Skip down further for the emo part. I'm giving a little back story first.

I recently took a trip back to California and I had a great time. It made me realize how much more fun things were there. The few friends I have here in Virginia pale in comparison to any of my friends in CA. I have stronger ties to family there, with my grandparents and father living out there, as well as my mother and great aunt in neighboring Nevada. Also, Virginia is home to fuckers who don't like having GFF meets or hanging out . (c'mon guys, srsly)

Anyway, the three main reasons I moved to Virginia were:
1) Living relatively close to my brother.
2) Check out the east coast.
3) Living with my boyfriend.

Well, my brother is now serving a 6-month stay in Afghanistan, which is still active for the next several months. And he may be deployed in other places afterward, which would my proximity to his base pretty much useless.

Checking out the east coast so far has been cool, but I could do so much more. I love traveling and exploring, but I'm a lame duck when it comes to pushing myself to go visiting/touring places. I usually only go to places if someone else invites me there.

Nevertheless, I don't necessarily have to live here just to check the place out. I could fly out here from CA if I really wanted to. And with my ability to work remotely, I could technically do so without using vacation time, providing I had a place to stay out here so my wallet doesn't run dry.

There's still more I'd like to see of the east coast, but it's not a huge concern for me at this point, so I'll cut this short.
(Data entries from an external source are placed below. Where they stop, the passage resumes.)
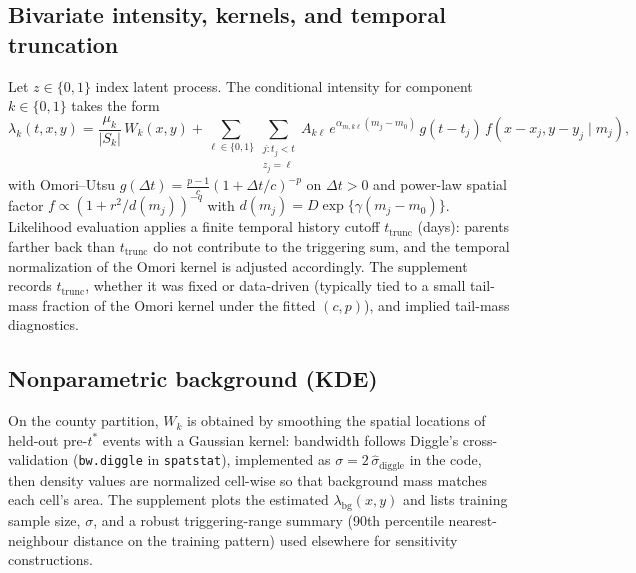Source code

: \documentclass{statsoc}
\newcommand{\1}{\mathbbm{1}}
\begin{document}
\subsection{Bivariate intensity, kernels, and temporal truncation}\label{sec:ok_etas_spec}
Let $z\in\{0,1\}$ index latent process. The conditional intensity for component $k\in\{0,1\}$ takes the form
\[
\lambda_k(t,x,y)
  = \frac{\mu_k}{|S_k|}\, W_k(x,y)
  + \sum_{\ell \in \{0,1\}} \sum_{\substack{j : t_j < t \\ z_j = \ell}}
    A_{k\ell}\, e^{\alpha_{m,k\ell}(m_j - m_0)}\,
    g(t - t_j)\, f(x-x_j, y-y_j \mid m_j),
\]
with Omori--Utsu $g(\Delta t)=\frac{p-1}{c}(1+\Delta t/c)^{-p}$ on $\Delta t>0$ and power-law spatial factor $f \propto (1+r^2/d(m_j))^{-q}$ with $d(m_j)=D\exp\{\gamma(m_j-m_0)\}$. Likelihood evaluation applies a finite temporal history cutoff $t_{\mathrm{trunc}}$ (days): parents farther back than $t_{\mathrm{trunc}}$ do not contribute to the triggering sum, and the temporal normalization of the Omori kernel is adjusted accordingly. The supplement records $t_{\mathrm{trunc}}$, whether it was fixed or data-driven (typically tied to a small tail-mass fraction of the Omori kernel under the fitted $(c,p)$), and implied tail-mass diagnostics.

\subsection{Nonparametric background (KDE)}\label{sec:ok_kde}
On the county partition, $W_k$ is obtained by smoothing the spatial locations of held-out pre-$t^\ast$ events with a Gaussian kernel: bandwidth follows Diggle's cross-validation (\verb|bw.diggle| in \texttt{spatstat}), implemented as $\sigma = 2\,\hat\sigma_{\mathrm{diggle}}$ in the code, then density values are normalized cell-wise so that background mass matches each cell's area. The supplement plots the estimated $\lambda_{\mathrm{bg}}(x,y)$ and lists training sample size, $\sigma$, and a robust triggering-range summary (90th percentile nearest-neighbour distance on the training pattern) used elsewhere for sensitivity constructions.
\end{document}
Now I'm to the heart of the problem: the boyfriend. Simply put, I don't think I'm interested anymore. I don't know if there's anything in particular that has changed to make me feel this way, but the magic seems to be gone. This doesn't come as a shock though. I have been contemplating breaking up with him almost as long as we've been dating. Given, most of the reasons for those thoughts were naive, being that this is my first functional relationship. But now I'm starting to see that some of my reasons for getting together with him were naive as well (e.g. I was desperate).

He's a really nice guy with morals and habits I can relate to. He makes a very good roommate too. However, I just tend to feel bored around him. I have a better time hanging out with my friends in CA than I do with my own boyfriend. Honestly, it's beginning to make me think I just prefer to be alone most of the time and just have someone to be intimate with on occasion.

Basically, I think the relationship is over, but as far as he knows, everything is fine. I'm having a hard time deciding what I should do. I really just want to tell him that I don't love him any more and that I want to end the relationship, but I know that will hurt him pretty bad. I already went through a previous experience with dumping somebody, but in that case I at least told the guy that the relationship would probably be temporary beforehand -- I still feel bad about it, even though the two of us are still friends.

Also, there's the little part of my boyfriend having recently purchasing a house, with me being the only other person here. I'm paying rent, and I share a bedroom with him, so if I move out, he's going to have a hard time making mortgage payments unless he finds a roommate. I know I have it easy, being that none of this has ties to me, so I could split at any time. However, I don't want to leave someone in a financially vulnerable position. I'm slightly upset because I originally told him that we should rent in case I wanted to move back to CA, but he decided on getting a house anyway.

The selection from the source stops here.